Identify, in the records below, every line where the string "regex" appears, and copy each such line.

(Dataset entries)
···

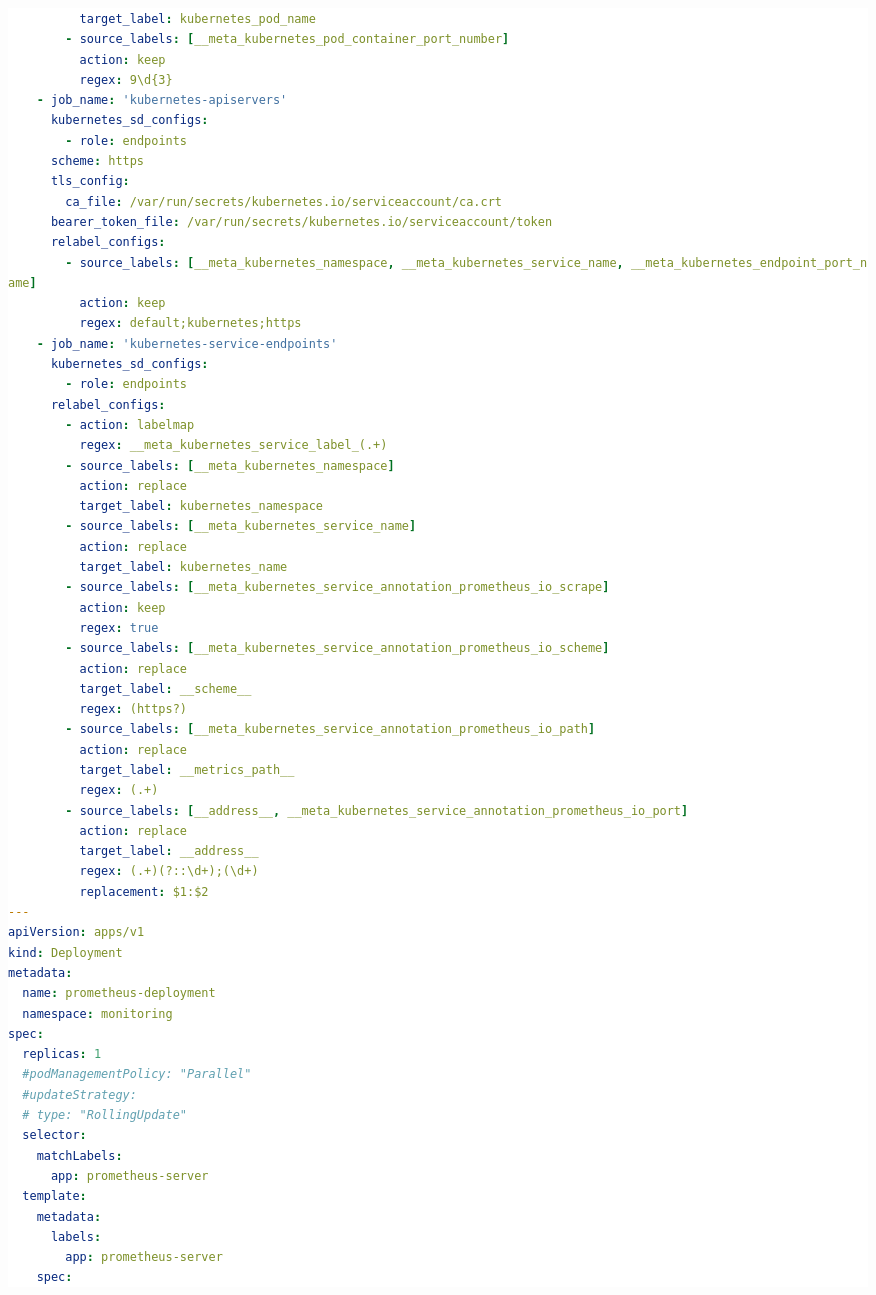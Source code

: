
 ```yaml
          target_label: kubernetes_pod_name
        - source_labels: [__meta_kubernetes_pod_container_port_number]
          action: keep
          regex: 9\d{3}
    - job_name: 'kubernetes-apiservers'
      kubernetes_sd_configs:
        - role: endpoints
      scheme: https 
      tls_config:
        ca_file: /var/run/secrets/kubernetes.io/serviceaccount/ca.crt
      bearer_token_file: /var/run/secrets/kubernetes.io/serviceaccount/token
      relabel_configs:
        - source_labels: [__meta_kubernetes_namespace, __meta_kubernetes_service_name, __meta_kubernetes_endpoint_port_name]
          action: keep
          regex: default;kubernetes;https
    - job_name: 'kubernetes-service-endpoints'
      kubernetes_sd_configs:
        - role: endpoints
      relabel_configs:
        - action: labelmap
          regex: __meta_kubernetes_service_label_(.+)
        - source_labels: [__meta_kubernetes_namespace]
          action: replace
          target_label: kubernetes_namespace
        - source_labels: [__meta_kubernetes_service_name]
          action: replace
          target_label: kubernetes_name
        - source_labels: [__meta_kubernetes_service_annotation_prometheus_io_scrape]
          action: keep
          regex: true
        - source_labels: [__meta_kubernetes_service_annotation_prometheus_io_scheme]
          action: replace
          target_label: __scheme__
          regex: (https?)
        - source_labels: [__meta_kubernetes_service_annotation_prometheus_io_path]
          action: replace
          target_label: __metrics_path__
          regex: (.+)
        - source_labels: [__address__, __meta_kubernetes_service_annotation_prometheus_io_port]
          action: replace
          target_label: __address__
          regex: (.+)(?::\d+);(\d+)
          replacement: $1:$2
---
apiVersion: apps/v1
kind: Deployment
metadata:
  name: prometheus-deployment
  namespace: monitoring
spec:
  replicas: 1
  #podManagementPolicy: "Parallel"
  #updateStrategy:
  # type: "RollingUpdate"
  selector:
    matchLabels:
      app: prometheus-server
  template:
    metadata:
      labels:
        app: prometheus-server
    spec:
```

···

• **RESULT OF THE TASK**
          regex: 9\d{3}
          regex: default;kubernetes;https
          regex: __meta_kubernetes_service_label_(.+)
          regex: true
          regex: (https?)
          regex: (.+)
          regex: (.+)(?::\d+);(\d+)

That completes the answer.